Cold
December Night
"Alfred,
per l'amor del cielo."
"Qual'è
il problema?"
Qual'è
il problema,
chiedeva lui. A volte l'inglese si domandava veramente se l'altro
fosse davvero così stupido o facesse solo finta.
Il problema era
quel posto. Il problema era quella grande distesa di ghiaccio
scintillante su cui si trovavano. Il problema erano quei dannati
arnesi che era stato costretto a infilarsi ai piedi. Il problema, per
farla breve, era che lui si era sorbito un viaggio in aereo di otto
ore tra bambini urlanti e famigliole chiassose solo per andare a
trovare quello stupido americano durante le feste natalizie e lui
l'aveva portato a pattinare. A
pattinare.
Non
a cena in un ristorante d'alta classe. Non in una suit di lusso. No,
il suo adorabile fidanzato aveva pensato fosse più romantico
trascinarlo a Rockefeller Center.
"Alfred,
sai che io non so pattinare?"
L'americano
sorrise, uno di quei sorrisi che illuminavano la stanza, uno di quei
sorrisi a cui Arthur non sapeva resistere, per poi rispondere con una
scrollata di spalle: "Te lo insegno io!"
Oh
giusto. L'inglese si era quasi dimenticato di avere a che fare con
Mister Soluzione Facile.
Doveva essere estremamente rilassante
essere lui, sparare sentenze ovvie senza riflettere, senza
considerare le circostanze e soprattutto i sentimenti altrui.
Arthur
sbuffò: "Credo che tu non abbia capito. Io non
pattinerò."
Il
sorriso dell'altro cadde improvvisamente. "P-perchè no?!"
"La
vera domanda è perchè, non 'perchè
no'! Si può sapere cosa ti
passa per la testa? Per quale assurdo motivo siamo qui?"
Alfred
abbassò il capo, guardando l'altro di sottecchi con
un'espressione
compassionevole: "Perchè è un posto romantico,
Artie..."
Il
suo concetto di 'romantico' era da sempre un mistero per l'inglese.
Cosa c'era di tanto romantico in quella pista affollata, dove si
poteva solamente girare e rigirare in tondo per ore, ammesso e non
concesso che si fosse in grado di farlo?
Arthur era estremamente
in dubbio, non sapendo se fosse il caso di fare un commento
sarcastico oppure no. Dopo varie liti aveva imparato a tenersi a
bada, perchè a volte una frecciatina acida di troppo faceva
crollare
definitivamente i nervi del fidanzato.
Ma quella volta non riuscì
a trattenersi: "Come il fast food in cui mi hai portato per San
Valentino?", chiese incrociando le braccia al petto e inarcando
un sopracciglio.
Alfred
alzò gli occhi al cielo: "Oh, avanti! Ancora quella storia?"
"Mi
hai portato in un dannatissimo fast food, Alfred. Per San Valentino."
"Facevano
un'offerta speciale alle coppiette, Arthur. Metà prezzo."
L'inglese
colse perfettamente il tono altrettanto canzonatorio dell'altro, e la
cosa non gli fece piacere: se c'era uno stronzetto sarcastico, quello
era lui. E solo lui.
"Non
ti azzardare a farmi il verso!"
"E
tu smettila di lamentarti!"
"Lo
vedi? Stiamo litigando per colpa tua."
"Prendimi
per mano."
"Cosa?!"
"Prendimi
per mano, dannazione!"
Alfred
lo stava guardando serio, mentre gli porgeva le mani con i palmi
rivolti verso di lui.
Se non lo avesse conosciuto bene, Arthur
avrebbe pensato che stesse cercando di ignorarlo e si sarebbe
arrabbiato ancora di più.

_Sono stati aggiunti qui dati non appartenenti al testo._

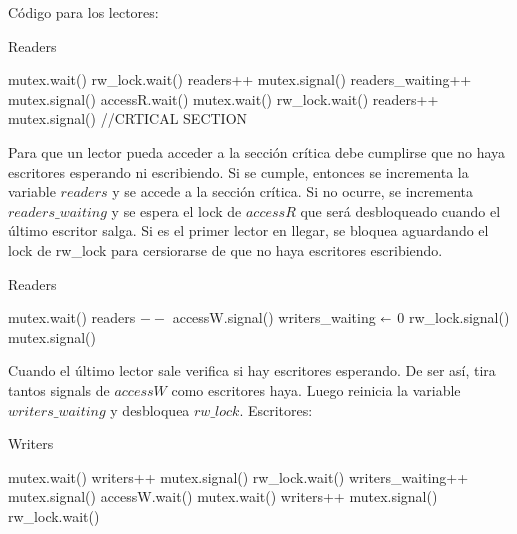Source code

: Código para los lectores:

\begin{algorithm}[H]
\caption{Readers}\label{ej1}
\begin{algorithmic}[1]
	\State mutex.wait()
			\State rw\_lock.wait()
		\EndIf
		\State readers++
		\State mutex.signal()
	\Else
		\State readers\_waiting++
		\State mutex.signal()
		\State accessR.wait()
		\State mutex.wait()
			\State rw\_lock.wait()
		\EndIf
		\State readers++
		\State mutex.signal()
	\EndIf
	\State //CRTICAL SECTION
	
\EndProcedure
\end{algorithmic}
\end{algorithm}

Para que un lector pueda acceder a la sección crítica debe cumplirse que no haya escritores esperando ni escribiendo. Si se cumple, entonces se incrementa la variable $readers$ y se accede a la sección crítica. Si no ocurre, se incrementa $readers\_waiting$ y se espera el lock de $accessR$ que será desbloqueado cuando el último escritor salga. Si es el primer lector en llegar, se bloquea aguardando el lock de rw\_lock para cersiorarse de que no haya escritores escribiendo.

\begin{algorithm}[H]
\caption{Readers}\label{ej1}
\begin{algorithmic}[1]
	\State mutex.wait()
	\State readers $--$
				\State accessW.signal()
			\EndFor
			\State writers\_waiting $\shortleftarrow$ 0
			\State rw\_lock.signal()
		\EndIf
	\EndIf
	\State mutex.signal()
\EndProcedure
\end{algorithmic}
\end{algorithm}

Cuando el último lector sale verifica si hay escritores esperando. De ser así, tira tantos signals de $accessW$ como escritores haya. Luego reinicia la variable $writers\_waiting$ y desbloquea $rw\_lock$. Escritores:

\begin{algorithm}[H]
\caption{Writers}\label{ej1}
\begin{algorithmic}[1]
	\State mutex.wait()
		\State writers++
		\State mutex.signal()
		\State rw\_lock.wait()
	\Else
		\State writers\_waiting++
		\State mutex.signal()
		\State accessW.wait()
		\State mutex.wait()
		\State writers++
		\State mutex.signal()
		\State rw\_lock.wait()
	\EndIf
\EndProcedure
\end{algorithmic}
\end{algorithm}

Ma la verità era
chiara: non voleva
litigare. Voleva davvero che quella stupida serata fosse speciale per
entrambi.
Con un sospiro, l'inglese alzò gli occhi al cielo per
poi afferrare le mani dell'altro.
"Se
mi fai cadere davanti a tutte queste persone, giuro che scavo un buco
nel ghiaccio a mani nude e ti ci butto dentro."
"Non
succederà, perchè io sono un fantastico eroe. E
gli eroi non
permettono che le loro damigelle si facciano male al fondoschiena."
"Io
e il mio fondoschiena avremmo qualcosa da ridire in merito."
"Sta
zitto e seguimi."
Alfred
iniziò a muovere i pattini con un movimento lento ma deciso,
trascinando con sè Arthur. Questi, di riflesso, strinse
più forte
le mani dell'americano e cercò di mantenere l'equilibrio.
L'inglese,
che aveva gli occhi fissi al suolo in preda al terrore di cadere,
alzò lo sguardo quando si rese conto che l'altro stava
ridendo di
gusto.
"Che
diavolo hai da sghignazzare tanto?!", chiese stizzito mentre un
lieve rossore gli imporporava le guance. Dio, che situazione
imbarazzante.
"Che
grazia, Mister Kirkland!", esclamò l'altro ridendo di gusto.
Arthur
ringhiò: "Se non la pianta le tiro un sinistro su quel suo
brutto muso da yankee, Mister Jones."
L'americano
soppresse le risate in qualche modo, e guardando l'altro disse: "Devi
muovere i piedi verso l'esterno. Come un pinguino."
L'inglese,
preso dal panico, ripetè pedissequamente il consiglio del
fidanzato
"Come un pinguino...Aspetta, mi prendi in giro?"
Ennesima
risatina. "No, dico sul serio. E' così che si mantiene
l'equilibrio."
Dopo
qualche minuto, Arthur riuscì incredibilmente a muoversi nel
modo
corretto.
"Proprio
così, dolcezza."
"N-Non
chiamarmi dolcezza!"
"Credevo
ti piacesse..."
"Non
quando siamo in pubblico!"
Era
incredibile. Come poteva Alfred essere tanto stupido, imbarazzante e
adorabile allo stesso tempo? La cosa era frustrante.
"Movimentiamo
un po' la situazione, ti va?"
Senza
che l'altro avesse il tempo di rispondere, l'americano
accellerò il
ritmo.
Arthur non sapeva bene come, ma i suoi piedi avevano
iniziato a muoversi senza aspettare un comando da parte del cervello,
scattando in avanti. E findendo inesorabilmente per inciampare.
Ci
vollero pochi istanti, in cui Arthur si vedeva già disteso
per
terra, spalmato sul ghiaccio mentre l'americano rideva della sua
figuraccia.
E invece non accadde.
Al posto della superficie
ghiacciata, un corpo morbido e caldo avvolto intorno al suo.
Al
posto delle risate sguaiate, un sussurro soffiato contro il suo
orecchio: "Ehi, tutto a posto?"
L'inglese
ci mise un po' a realizzare quello che effettivamente era successo, o
semplicemente non aveva fretta di realizzarlo. Gli bastava intuirlo,
gli bastava rimanersene lì con gli occhi ancora serrati per
lo
spavento e il viso affondato contro quel bomber di pelle che
conosceva tanto bene.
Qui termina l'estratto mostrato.